Task statement: Omitting all images, output the entries that follow exactly as written.

-------- Given records --------

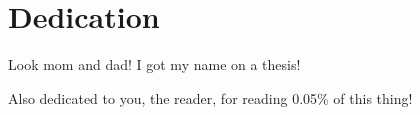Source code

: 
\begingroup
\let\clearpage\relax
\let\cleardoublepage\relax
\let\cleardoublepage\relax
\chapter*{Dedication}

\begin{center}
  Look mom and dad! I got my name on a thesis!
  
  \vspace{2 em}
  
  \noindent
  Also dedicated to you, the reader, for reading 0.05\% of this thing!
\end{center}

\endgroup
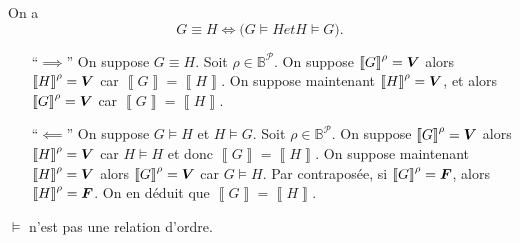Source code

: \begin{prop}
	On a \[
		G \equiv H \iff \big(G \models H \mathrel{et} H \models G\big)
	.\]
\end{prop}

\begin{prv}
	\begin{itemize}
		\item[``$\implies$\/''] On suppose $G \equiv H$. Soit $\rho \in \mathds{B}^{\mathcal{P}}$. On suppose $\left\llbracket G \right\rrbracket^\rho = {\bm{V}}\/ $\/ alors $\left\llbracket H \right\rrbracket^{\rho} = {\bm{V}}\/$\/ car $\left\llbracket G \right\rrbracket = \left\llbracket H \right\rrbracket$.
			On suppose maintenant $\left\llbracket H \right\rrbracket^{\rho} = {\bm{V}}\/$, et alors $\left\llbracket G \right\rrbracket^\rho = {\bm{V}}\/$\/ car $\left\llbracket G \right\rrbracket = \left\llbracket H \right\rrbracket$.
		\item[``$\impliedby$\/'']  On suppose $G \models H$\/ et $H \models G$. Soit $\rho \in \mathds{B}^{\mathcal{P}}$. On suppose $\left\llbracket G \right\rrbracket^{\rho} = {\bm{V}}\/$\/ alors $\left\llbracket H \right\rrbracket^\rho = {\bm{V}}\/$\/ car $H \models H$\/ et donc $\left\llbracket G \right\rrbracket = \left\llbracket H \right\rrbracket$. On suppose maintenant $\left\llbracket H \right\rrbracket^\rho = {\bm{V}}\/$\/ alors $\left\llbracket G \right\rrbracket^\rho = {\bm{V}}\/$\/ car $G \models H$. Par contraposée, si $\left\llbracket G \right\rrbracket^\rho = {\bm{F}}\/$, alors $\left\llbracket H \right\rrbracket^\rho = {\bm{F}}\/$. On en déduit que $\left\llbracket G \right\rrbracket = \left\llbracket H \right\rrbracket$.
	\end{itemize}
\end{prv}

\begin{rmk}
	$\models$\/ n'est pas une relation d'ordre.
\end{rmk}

--------

Answer box:
Source code

: 
\begingroup
\let\clearpage\relax
\let\cleardoublepage\relax
\let\cleardoublepage\relax
\chapter*{Dedication}

\begin{center}
  Look mom and dad! I got my name on a thesis!
  
  \vspace{2 em}
  
  \noindent
  Also dedicated to you, the reader, for reading 0.05\% of this thing!
\end{center}

\endgroup
Source code

: \begin{prop}
	On a \[
		G \equiv H \iff \big(G \models H \mathrel{et} H \models G\big)
	.\]
\end{prop}

\begin{prv}
	\begin{itemize}
		\item[``$\implies$\/''] On suppose $G \equiv H$. Soit $\rho \in \mathds{B}^{\mathcal{P}}$. On suppose $\left\llbracket G \right\rrbracket^\rho = {\bm{V}}\/ $\/ alors $\left\llbracket H \right\rrbracket^{\rho} = {\bm{V}}\/$\/ car $\left\llbracket G \right\rrbracket = \left\llbracket H \right\rrbracket$.
			On suppose maintenant $\left\llbracket H \right\rrbracket^{\rho} = {\bm{V}}\/$, et alors $\left\llbracket G \right\rrbracket^\rho = {\bm{V}}\/$\/ car $\left\llbracket G \right\rrbracket = \left\llbracket H \right\rrbracket$.
		\item[``$\impliedby$\/'']  On suppose $G \models H$\/ et $H \models G$. Soit $\rho \in \mathds{B}^{\mathcal{P}}$. On suppose $\left\llbracket G \right\rrbracket^{\rho} = {\bm{V}}\/$\/ alors $\left\llbracket H \right\rrbracket^\rho = {\bm{V}}\/$\/ car $H \models H$\/ et donc $\left\llbracket G \right\rrbracket = \left\llbracket H \right\rrbracket$. On suppose maintenant $\left\llbracket H \right\rrbracket^\rho = {\bm{V}}\/$\/ alors $\left\llbracket G \right\rrbracket^\rho = {\bm{V}}\/$\/ car $G \models H$. Par contraposée, si $\left\llbracket G \right\rrbracket^\rho = {\bm{F}}\/$, alors $\left\llbracket H \right\rrbracket^\rho = {\bm{F}}\/$. On en déduit que $\left\llbracket G \right\rrbracket = \left\llbracket H \right\rrbracket$.
	\end{itemize}
\end{prv}

\begin{rmk}
	$\models$\/ n'est pas une relation d'ordre.
\end{rmk}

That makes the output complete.